**What is needed:** Each line of the listing where "curl" appears should be reported.

BEGIN Information supplied

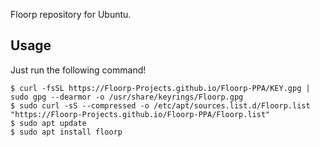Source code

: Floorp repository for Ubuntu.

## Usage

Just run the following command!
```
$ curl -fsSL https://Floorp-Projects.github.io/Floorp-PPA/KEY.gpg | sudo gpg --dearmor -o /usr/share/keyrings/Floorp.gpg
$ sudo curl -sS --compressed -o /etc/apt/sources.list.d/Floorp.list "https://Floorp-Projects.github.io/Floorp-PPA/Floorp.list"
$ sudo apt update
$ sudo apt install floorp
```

END Information supplied

**Answer space:**
$ curl -fsSL https://Floorp-Projects.github.io/Floorp-PPA/KEY.gpg | sudo gpg --dearmor -o /usr/share/keyrings/Floorp.gpg
$ sudo curl -sS --compressed -o /etc/apt/sources.list.d/Floorp.list "https://Floorp-Projects.github.io/Floorp-PPA/Floorp.list"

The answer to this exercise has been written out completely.